**Task requirements**
If a line in the entries contains the string "software", include that line in your answer.

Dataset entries
BEGIN

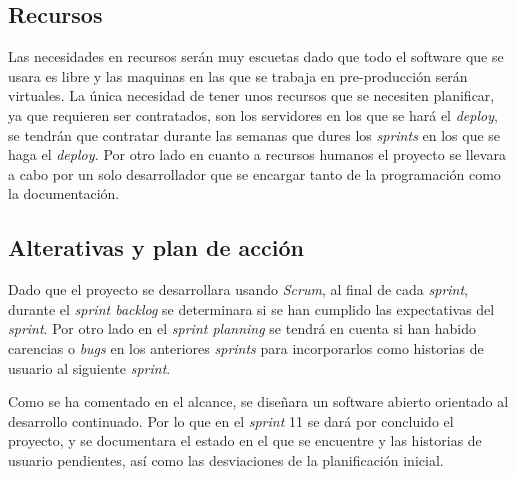 \subsection{Recursos}
Las necesidades en recursos serán muy escuetas dado que todo el software que se usara es libre y las maquinas en las que se trabaja en pre-producción serán virtuales. La única necesidad de tener unos recursos que se necesiten planificar, ya que requieren ser contratados, son los servidores en los que se hará el \textit{deploy}, se tendrán que contratar durante las semanas que dures los \textit{sprints} en los que se haga el \textit{deploy.} Por otro lado en cuanto a recursos humanos el proyecto se llevara a cabo por un solo desarrollador que se encargar tanto de la programación como la documentación.

\subsection{Alterativas y plan de acción}
Dado que el proyecto se desarrollara usando \textit{Scrum}, al final de cada \textit{sprint}, durante el \textit{sprint backlog} se determinara si se han cumplido las expectativas del \textit{sprint}. Por otro lado en el \textit{sprint planning} se tendrá en cuenta si han habido carencias o \textit{bugs} en los anteriores \textit{sprints} para incorporarlos como historias de usuario al siguiente \textit{sprint}. 

Como se ha comentado en el alcance, se diseñara un software abierto orientado al desarrollo continuado. Por lo que en el \textit{sprint} 11 se dará por concluido el proyecto, y se documentara el estado en el que se encuentre y las historias de usuario pendientes, así como las desviaciones de la planificación inicial. 
\newpage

END

**Response to this task**
Las necesidades en recursos serán muy escuetas dado que todo el software que se usara es libre y las maquinas en las que se trabaja en pre-producción serán virtuales. La única necesidad de tener unos recursos que se necesiten planificar, ya que requieren ser contratados, son los servidores en los que se hará el \textit{deploy}, se tendrán que contratar durante las semanas que dures los \textit{sprints} en los que se haga el \textit{deploy.} Por otro lado en cuanto a recursos humanos el proyecto se llevara a cabo por un solo desarrollador que se encargar tanto de la programación como la documentación.
Como se ha comentado en el alcance, se diseñara un software abierto orientado al desarrollo continuado. Por lo que en el \textit{sprint} 11 se dará por concluido el proyecto, y se documentara el estado en el que se encuentre y las historias de usuario pendientes, así como las desviaciones de la planificación inicial. 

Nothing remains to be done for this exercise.